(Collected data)
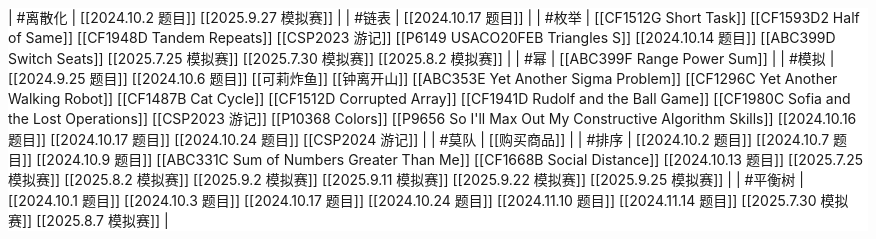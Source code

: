 |   #离散化   |                                                                                                                                                                                                                                                                                                                                                              [[2024.10.2 题目]] [[2025.9.27 模拟赛]]                                                                                                                                                                                                                                                                                                                                                              |
|   #链表    |                                                                                                                                                                                                                                                                                                                                                                      [[2024.10.17 题目]]                                                                                                                                                                                                                                                                                                                                                                       |
|   #枚举    |                                                                                                                                                                                                                                                                 [[CF1512G Short Task]] [[CF1593D2 Half of Same]] [[CF1948D Tandem Repeats]] [[CSP2023 游记]] [[P6149 USACO20FEB Triangles S]] [[2024.10.14 题目]] [[ABC399D Switch Seats]] [[2025.7.25 模拟赛]] [[2025.7.30 模拟赛]] [[2025.8.2 模拟赛]]                                                                                                                                                                                                                                                                  |
|    #幂    |                                                                                                                                                                                                                                                                                                                                                                 [[ABC399F Range Power Sum]]                                                                                                                                                                                                                                                                                                                                                                  |
|   #模拟    |                                                                                                                                                              [[2024.9.25 题目]] [[2024.10.6 题目]] [[可莉炸鱼]] [[钟离开山]] [[ABC353E Yet Another Sigma Problem]] [[CF1296C Yet Another Walking Robot]] [[CF1487B Cat Cycle]] [[CF1512D Corrupted Array]] [[CF1941D Rudolf and the Ball Game]] [[CF1980C Sofia and the Lost Operations]] [[CSP2023 游记]] [[P10368 Colors]] [[P9656 So I'll Max Out My Constructive Algorithm Skills]] [[2024.10.16 题目]] [[2024.10.17 题目]] [[2024.10.24 题目]] [[CSP2024 游记]]                                                                                                                                                               |
|   #莫队    |                                                                                                                                                                                                                                                                                                                                                                           [[购买商品]]                                                                                                                                                                                                                                                                                                                                                                           |
|   #排序    |                                                                                                                                                                                                                                                    [[2024.10.2 题目]] [[2024.10.7 题目]] [[2024.10.9 题目]] [[ABC331C Sum of Numbers Greater Than Me]] [[CF1668B Social Distance]] [[2024.10.13 题目]] [[2025.7.25 模拟赛]] [[2025.8.2 模拟赛]] [[2025.9.2 模拟赛]] [[2025.9.11 模拟赛]] [[2025.9.22 模拟赛]] [[2025.9.25 模拟赛]]                                                                                                                                                                                                                                                     |
|   #平衡树   |                                                                                                                                                                                                                                                                                                         [[2024.10.1 题目]] [[2024.10.3 题目]] [[2024.10.17 题目]] [[2024.10.24 题目]] [[2024.11.10 题目]] [[2024.11.14 题目]] [[2025.7.30 模拟赛]] [[2025.8.7 模拟赛]]                                                                                                                                                                                                                                                                                                         |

**WORK TO BE COMPLETED:** Could you retype all the entries exactly, skipping the pictures?

**REPLY:**
Source code

: |   #离散化   |                                                                                                                                                                                                                                                                                                                                                              [[2024.10.2 题目]] [[2025.9.27 模拟赛]]                                                                                                                                                                                                                                                                                                                                                              |
|   #链表    |                                                                                                                                                                                                                                                                                                                                                                      [[2024.10.17 题目]]                                                                                                                                                                                                                                                                                                                                                                       |
|   #枚举    |                                                                                                                                                                                                                                                                 [[CF1512G Short Task]] [[CF1593D2 Half of Same]] [[CF1948D Tandem Repeats]] [[CSP2023 游记]] [[P6149 USACO20FEB Triangles S]] [[2024.10.14 题目]] [[ABC399D Switch Seats]] [[2025.7.25 模拟赛]] [[2025.7.30 模拟赛]] [[2025.8.2 模拟赛]]                                                                                                                                                                                                                                                                  |
|    #幂    |                                                                                                                                                                                                                                                                                                                                                                 [[ABC399F Range Power Sum]]                                                                                                                                                                                                                                                                                                                                                                  |
|   #模拟    |                                                                                                                                                              [[2024.9.25 题目]] [[2024.10.6 题目]] [[可莉炸鱼]] [[钟离开山]] [[ABC353E Yet Another Sigma Problem]] [[CF1296C Yet Another Walking Robot]] [[CF1487B Cat Cycle]] [[CF1512D Corrupted Array]] [[CF1941D Rudolf and the Ball Game]] [[CF1980C Sofia and the Lost Operations]] [[CSP2023 游记]] [[P10368 Colors]] [[P9656 So I'll Max Out My Constructive Algorithm Skills]] [[2024.10.16 题目]] [[2024.10.17 题目]] [[2024.10.24 题目]] [[CSP2024 游记]]                                                                                                                                                               |
|   #莫队    |                                                                                                                                                                                                                                                                                                                                                                           [[购买商品]]                                                                                                                                                                                                                                                                                                                                                                           |
|   #排序    |                                                                                                                                                                                                                                                    [[2024.10.2 题目]] [[2024.10.7 题目]] [[2024.10.9 题目]] [[ABC331C Sum of Numbers Greater Than Me]] [[CF1668B Social Distance]] [[2024.10.13 题目]] [[2025.7.25 模拟赛]] [[2025.8.2 模拟赛]] [[2025.9.2 模拟赛]] [[2025.9.11 模拟赛]] [[2025.9.22 模拟赛]] [[2025.9.25 模拟赛]]                                                                                                                                                                                                                                                     |
|   #平衡树   |                                                                                                                                                                                                                                                                                                         [[2024.10.1 题目]] [[2024.10.3 题目]] [[2024.10.17 题目]] [[2024.10.24 题目]] [[2024.11.10 题目]] [[2024.11.14 题目]] [[2025.7.30 模拟赛]] [[2025.8.7 模拟赛]]                                                                                                                                                                                                                                                                                                         |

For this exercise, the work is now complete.